Scrapy: scraping a list of links

Question

This question is somewhat a follow-up of this question that I asked previously.

I am trying to scrape a website which contains some links on the first page. Something similar to this.

Now, since I want to scrape the details of the items present on the page I have extracted their individual URLs.

I have saved these URLS in a list.

How do I launch spiders to scrape the pages individually?

For better understanding:

[urlA, urlB, urlC, urlD...]

This is the list of URLs that I have scraped. Now I want to launch a spider to scrape the links individually.

How do I go about this?

Answer 1

I'm assuming that the urls you want to follow lead to pages with the same or similar structure.

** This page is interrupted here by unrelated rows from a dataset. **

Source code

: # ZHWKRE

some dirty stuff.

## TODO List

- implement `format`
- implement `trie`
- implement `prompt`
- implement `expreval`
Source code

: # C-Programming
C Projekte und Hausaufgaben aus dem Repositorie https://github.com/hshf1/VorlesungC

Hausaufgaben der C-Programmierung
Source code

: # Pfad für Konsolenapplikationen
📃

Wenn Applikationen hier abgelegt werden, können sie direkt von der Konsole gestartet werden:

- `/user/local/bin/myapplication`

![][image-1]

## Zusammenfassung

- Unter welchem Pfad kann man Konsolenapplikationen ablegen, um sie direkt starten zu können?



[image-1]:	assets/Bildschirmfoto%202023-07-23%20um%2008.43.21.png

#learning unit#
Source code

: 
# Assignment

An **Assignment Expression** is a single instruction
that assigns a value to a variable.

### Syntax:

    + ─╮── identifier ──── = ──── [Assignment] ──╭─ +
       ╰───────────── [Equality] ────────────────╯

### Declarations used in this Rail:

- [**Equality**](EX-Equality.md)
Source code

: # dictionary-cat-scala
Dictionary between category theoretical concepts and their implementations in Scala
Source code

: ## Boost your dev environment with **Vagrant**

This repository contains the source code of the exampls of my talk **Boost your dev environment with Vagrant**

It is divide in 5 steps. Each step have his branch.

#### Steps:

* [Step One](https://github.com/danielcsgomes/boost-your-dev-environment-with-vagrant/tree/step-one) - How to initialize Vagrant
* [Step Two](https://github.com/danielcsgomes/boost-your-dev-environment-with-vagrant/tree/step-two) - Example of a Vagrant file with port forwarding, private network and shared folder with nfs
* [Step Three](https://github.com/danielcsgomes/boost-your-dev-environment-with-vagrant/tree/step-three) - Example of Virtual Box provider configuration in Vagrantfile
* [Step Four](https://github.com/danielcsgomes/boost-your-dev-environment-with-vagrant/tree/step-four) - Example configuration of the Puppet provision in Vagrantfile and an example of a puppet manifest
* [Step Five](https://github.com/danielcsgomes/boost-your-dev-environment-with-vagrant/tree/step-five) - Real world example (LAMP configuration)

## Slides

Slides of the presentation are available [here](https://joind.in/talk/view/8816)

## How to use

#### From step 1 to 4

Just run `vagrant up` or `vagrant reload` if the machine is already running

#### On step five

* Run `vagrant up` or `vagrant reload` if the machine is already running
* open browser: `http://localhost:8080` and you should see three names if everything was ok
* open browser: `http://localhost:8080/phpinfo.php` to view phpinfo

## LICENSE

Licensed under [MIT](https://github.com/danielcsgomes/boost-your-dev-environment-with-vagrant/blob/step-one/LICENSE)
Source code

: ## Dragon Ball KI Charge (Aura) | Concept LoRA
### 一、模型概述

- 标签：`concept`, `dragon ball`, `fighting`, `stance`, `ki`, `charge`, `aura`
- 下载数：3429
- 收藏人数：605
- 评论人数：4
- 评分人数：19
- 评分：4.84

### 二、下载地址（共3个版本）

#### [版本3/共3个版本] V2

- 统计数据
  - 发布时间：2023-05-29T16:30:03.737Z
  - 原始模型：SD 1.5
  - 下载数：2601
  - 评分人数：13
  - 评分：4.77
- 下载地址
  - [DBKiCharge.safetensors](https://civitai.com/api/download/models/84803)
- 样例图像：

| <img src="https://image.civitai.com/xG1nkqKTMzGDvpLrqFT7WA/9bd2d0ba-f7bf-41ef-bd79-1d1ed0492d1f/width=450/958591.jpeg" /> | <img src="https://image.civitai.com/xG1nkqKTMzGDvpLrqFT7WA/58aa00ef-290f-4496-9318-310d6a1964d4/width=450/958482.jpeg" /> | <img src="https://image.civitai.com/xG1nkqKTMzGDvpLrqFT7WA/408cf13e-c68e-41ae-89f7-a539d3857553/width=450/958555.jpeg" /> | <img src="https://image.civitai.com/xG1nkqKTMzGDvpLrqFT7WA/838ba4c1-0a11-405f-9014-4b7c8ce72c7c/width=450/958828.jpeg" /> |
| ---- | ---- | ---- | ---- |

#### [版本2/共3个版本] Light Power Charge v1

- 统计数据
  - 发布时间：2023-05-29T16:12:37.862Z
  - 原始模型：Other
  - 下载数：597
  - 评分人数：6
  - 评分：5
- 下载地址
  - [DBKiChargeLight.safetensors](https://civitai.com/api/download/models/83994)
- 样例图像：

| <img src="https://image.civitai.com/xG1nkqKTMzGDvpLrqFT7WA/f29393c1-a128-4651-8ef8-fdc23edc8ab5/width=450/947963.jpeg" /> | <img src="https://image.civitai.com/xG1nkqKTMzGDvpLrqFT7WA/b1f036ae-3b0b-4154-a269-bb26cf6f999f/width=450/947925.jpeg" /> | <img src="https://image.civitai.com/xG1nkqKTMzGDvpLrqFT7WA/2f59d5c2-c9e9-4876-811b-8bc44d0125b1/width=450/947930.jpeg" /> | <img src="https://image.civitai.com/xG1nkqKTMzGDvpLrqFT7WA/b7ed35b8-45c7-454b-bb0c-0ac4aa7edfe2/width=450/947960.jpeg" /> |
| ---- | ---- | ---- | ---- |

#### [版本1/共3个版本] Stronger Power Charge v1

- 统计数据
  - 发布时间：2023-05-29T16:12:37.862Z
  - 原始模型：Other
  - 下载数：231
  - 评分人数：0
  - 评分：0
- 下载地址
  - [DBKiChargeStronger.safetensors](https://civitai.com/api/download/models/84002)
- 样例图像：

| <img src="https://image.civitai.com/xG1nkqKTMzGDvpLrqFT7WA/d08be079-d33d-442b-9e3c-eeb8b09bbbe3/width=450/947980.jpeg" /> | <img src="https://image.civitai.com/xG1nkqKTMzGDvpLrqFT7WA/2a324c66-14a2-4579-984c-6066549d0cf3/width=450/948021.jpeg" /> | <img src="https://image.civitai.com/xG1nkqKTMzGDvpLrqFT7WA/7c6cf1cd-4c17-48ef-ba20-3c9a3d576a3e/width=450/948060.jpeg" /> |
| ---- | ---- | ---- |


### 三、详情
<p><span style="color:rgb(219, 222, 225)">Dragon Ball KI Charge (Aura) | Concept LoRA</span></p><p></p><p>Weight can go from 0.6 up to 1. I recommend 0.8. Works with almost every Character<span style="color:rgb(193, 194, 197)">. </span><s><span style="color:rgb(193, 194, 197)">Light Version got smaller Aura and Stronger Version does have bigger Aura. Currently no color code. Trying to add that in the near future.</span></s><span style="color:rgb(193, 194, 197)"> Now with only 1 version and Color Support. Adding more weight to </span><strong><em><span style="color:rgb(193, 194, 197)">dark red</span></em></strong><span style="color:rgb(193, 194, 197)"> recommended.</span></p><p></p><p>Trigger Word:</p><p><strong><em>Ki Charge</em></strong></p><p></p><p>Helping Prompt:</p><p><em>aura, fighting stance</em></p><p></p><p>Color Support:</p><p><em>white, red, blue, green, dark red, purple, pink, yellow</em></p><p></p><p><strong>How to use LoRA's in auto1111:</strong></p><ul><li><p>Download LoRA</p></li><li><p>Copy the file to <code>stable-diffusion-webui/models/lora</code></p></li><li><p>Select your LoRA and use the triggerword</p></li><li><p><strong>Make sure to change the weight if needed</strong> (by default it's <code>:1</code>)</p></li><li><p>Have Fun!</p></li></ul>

If that's the case, you should do something like this:

from scrapy.contrib.spiders import CrawlSpider
from scrapy.selector import Selector
from scrapy.http import Request

class YourCrawler(CrawlSpider):

   name = 'yourCrawler'
   allowed_domains = 'domain.com'
   start_urls = ["htttp://www.domain.com/example/url"]


   def parse(self, response):
      #parse any elements you need from the start_urls and, optionally, store them as Items.
      # See http://doc.scrapy.org/en/latest/topics/items.html

      s = Selector(response)
      urls = s.xpath('//div[@id="example"]//a/@href').extract()
      for url in urls:
         yield Request(url, callback=self.parse_following_urls, dont_filter=True)


   def parse_following_urls(self, response):
       #Parsing rules go here

Otherwise, if urls you want to follow lead to pages with different structure, then you can define specific methods for them (something like parse1, parse2, parse3...).